I can execute the RDTSC instruction from ring 3 because the TSD
(TimeStamp Disable) bit in CR4 (Control Register 4) is cleared.

However, I am not allowed to use the RDPMC instruction from ring 3
because the PCE (Performance-monitoring Counters Enable) bit is not set.

You can do it with /dev/perfmon. man 4 perfmon.

I have read the perfmon documentation and source code. For several reasons, I do not think it is totally adequate in my situation.

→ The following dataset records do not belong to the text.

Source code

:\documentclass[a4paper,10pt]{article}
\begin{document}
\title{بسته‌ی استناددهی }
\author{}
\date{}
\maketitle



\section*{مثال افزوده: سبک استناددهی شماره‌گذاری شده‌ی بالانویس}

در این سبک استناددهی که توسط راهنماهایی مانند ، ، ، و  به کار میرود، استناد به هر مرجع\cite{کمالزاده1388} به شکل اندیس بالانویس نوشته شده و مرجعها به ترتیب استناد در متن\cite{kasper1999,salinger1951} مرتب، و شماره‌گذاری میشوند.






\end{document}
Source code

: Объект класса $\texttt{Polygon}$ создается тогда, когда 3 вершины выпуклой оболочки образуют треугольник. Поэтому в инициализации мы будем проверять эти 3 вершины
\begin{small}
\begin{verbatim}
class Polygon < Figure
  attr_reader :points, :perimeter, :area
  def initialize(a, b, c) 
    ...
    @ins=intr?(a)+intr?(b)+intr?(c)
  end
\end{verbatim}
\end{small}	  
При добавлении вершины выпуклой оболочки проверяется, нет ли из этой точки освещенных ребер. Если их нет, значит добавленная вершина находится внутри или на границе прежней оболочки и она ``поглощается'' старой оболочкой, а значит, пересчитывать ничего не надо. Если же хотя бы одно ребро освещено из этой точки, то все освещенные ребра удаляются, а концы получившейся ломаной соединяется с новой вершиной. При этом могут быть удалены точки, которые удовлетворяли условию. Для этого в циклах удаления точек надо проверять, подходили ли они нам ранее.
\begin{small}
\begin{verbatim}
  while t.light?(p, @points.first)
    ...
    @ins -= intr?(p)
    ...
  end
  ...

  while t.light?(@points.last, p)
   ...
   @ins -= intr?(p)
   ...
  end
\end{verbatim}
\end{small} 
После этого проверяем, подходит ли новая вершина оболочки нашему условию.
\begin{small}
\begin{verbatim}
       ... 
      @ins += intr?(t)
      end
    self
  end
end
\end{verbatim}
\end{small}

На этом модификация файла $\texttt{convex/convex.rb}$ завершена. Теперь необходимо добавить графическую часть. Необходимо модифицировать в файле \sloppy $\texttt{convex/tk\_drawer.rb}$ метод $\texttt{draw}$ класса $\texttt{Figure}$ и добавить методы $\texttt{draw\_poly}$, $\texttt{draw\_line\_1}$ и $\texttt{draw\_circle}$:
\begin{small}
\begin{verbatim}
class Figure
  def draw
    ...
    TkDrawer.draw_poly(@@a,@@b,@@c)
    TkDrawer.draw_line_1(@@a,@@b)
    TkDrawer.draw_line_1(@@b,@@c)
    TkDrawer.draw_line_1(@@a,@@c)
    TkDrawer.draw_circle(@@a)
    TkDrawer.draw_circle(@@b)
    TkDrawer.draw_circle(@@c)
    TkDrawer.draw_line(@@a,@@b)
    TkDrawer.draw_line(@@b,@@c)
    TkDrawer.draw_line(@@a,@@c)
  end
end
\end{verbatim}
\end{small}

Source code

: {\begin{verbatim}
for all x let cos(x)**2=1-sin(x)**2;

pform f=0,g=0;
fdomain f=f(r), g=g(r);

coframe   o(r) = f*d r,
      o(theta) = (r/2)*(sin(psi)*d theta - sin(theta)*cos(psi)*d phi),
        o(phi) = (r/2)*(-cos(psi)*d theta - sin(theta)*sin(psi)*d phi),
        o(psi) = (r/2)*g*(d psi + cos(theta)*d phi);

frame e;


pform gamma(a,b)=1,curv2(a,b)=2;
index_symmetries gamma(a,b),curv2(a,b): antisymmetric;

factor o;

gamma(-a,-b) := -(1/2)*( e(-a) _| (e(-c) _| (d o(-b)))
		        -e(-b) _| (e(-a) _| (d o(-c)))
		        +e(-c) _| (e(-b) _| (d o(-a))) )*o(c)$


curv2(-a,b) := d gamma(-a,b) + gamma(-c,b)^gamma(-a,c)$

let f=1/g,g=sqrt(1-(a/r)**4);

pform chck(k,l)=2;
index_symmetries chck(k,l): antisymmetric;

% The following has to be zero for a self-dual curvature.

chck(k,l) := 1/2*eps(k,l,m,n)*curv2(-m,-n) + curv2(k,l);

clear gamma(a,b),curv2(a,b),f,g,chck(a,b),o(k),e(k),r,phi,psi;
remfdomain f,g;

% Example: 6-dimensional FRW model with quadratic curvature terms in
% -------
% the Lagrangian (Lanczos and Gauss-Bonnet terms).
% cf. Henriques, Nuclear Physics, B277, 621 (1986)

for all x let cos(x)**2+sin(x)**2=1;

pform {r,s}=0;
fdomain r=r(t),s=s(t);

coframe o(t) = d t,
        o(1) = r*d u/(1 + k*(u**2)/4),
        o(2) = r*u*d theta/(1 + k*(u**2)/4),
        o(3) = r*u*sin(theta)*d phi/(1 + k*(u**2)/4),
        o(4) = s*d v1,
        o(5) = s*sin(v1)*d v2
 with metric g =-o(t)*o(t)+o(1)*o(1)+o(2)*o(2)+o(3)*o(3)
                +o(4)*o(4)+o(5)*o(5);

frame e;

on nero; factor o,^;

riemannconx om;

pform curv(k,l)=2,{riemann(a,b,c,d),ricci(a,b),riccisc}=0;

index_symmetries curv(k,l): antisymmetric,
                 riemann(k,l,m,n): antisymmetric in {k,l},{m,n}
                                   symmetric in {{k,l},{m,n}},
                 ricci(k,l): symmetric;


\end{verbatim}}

It was designed in 1996 with the Pentium Pro in mind, which, apparently, only has two performance counters:

  #define NPMC 2
  if (pmc < 0 || pmc >= NPMC) return EINVAL;

I mentioned kernel modules because I want to avoid having to recompile my kernel. Even if I did set NPMC to 4 and recompiled, I am not convinced that perfmon would still work.

void perfmon_init(void)
  case CPUCLASS_686:
    perfmon_cpuok = 1;
    msr_ctl[0] = 0x186;
    msr_ctl[1] = 0x187;
    msr_pmc[0] = 0xc1;
    msr_pmc[1] = 0xc2;
    writectl = writectl6;

/* if NPMC>2 then msr_ctl[] and msr_pmc[] are not completely
* initialized, is this a problem? */

Assume I get perfmon to work with my K7's 4 performance-monitoring counters. Since PCE is not set, I am not allowed to call RDPMC from ring 3. I have to make a system call, just to read the counters.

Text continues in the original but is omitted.